When you fall in love with a television show, it’s almost never an all at once, love-at-first-sight type deal; it builds up, over time, a collection of little moments and jokes (or dramatic scenes, or explosions, or whatever it is that you like) over the course of a number of episodes.
That being said, you can probably find (and point to) a moment, a joke that turned you, when you realized that you were in it for the long haul. On 30 Rock, it took the “Captain Needa” joke to really hook me in:
On Community, although I enjoyed the pilot much more than most people I know, it was really the moment between Abed and his father in “Introduction to Film” where the show really first showed its heart (I can’t find the moment but here’s the short film Abed makes that affects his father):
And last night’s Ben & Kate was what really did it for me; it was the episode that really showed the heart underneath it all – a heart that we knew was there, but for the first time, the show really let us see.
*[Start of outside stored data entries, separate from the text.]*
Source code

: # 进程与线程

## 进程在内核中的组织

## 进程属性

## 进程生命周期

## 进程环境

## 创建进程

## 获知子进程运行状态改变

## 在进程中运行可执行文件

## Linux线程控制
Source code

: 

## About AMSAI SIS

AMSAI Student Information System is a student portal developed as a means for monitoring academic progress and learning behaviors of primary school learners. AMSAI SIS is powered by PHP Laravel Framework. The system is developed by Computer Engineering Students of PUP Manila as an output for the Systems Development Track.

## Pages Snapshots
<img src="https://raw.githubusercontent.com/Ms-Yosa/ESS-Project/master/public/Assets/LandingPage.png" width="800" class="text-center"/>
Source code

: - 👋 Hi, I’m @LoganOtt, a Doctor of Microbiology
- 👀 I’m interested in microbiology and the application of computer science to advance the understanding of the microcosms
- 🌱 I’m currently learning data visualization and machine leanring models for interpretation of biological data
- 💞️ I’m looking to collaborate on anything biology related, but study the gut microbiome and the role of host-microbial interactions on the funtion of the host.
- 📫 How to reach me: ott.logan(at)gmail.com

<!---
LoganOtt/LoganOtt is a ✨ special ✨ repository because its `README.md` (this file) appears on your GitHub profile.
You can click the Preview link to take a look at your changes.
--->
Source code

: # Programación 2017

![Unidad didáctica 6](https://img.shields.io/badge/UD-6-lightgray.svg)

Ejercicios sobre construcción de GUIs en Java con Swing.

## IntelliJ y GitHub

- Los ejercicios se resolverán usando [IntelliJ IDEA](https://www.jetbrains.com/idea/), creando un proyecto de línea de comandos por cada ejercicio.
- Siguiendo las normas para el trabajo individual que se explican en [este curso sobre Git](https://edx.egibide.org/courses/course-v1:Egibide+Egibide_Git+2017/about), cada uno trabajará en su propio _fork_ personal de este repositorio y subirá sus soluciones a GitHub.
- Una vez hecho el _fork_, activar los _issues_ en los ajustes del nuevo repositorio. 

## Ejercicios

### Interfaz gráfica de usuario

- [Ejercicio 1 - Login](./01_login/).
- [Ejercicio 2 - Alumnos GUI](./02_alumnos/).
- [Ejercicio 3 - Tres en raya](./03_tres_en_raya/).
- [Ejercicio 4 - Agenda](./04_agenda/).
It tied together three successful stories (Ben and his sadness over losing out on the future he thought he had, Kate and her old friend coming to an understanding that although they’re in different places in their lives, they’ll still be friends, and Tommy’s runner that reveals his own regret and why he’s so mad about once loaning out fifteen dollars) that all fundamentally explored the notion of past vs. present and our expectations of how our lives will go vs. how they actually go.
To top it all off, they How I Met Your Mother-ed us (in a good way) by using a little bit of unreliable narrator technique to show us that the idea that Kate spent her birthdays alone wasn’t quite true – earning a nice, heartfelt moment without getting cheesy.
And for me, they provided something even more important: that moment that hooked me. That made me realize that I’m in it for the long haul.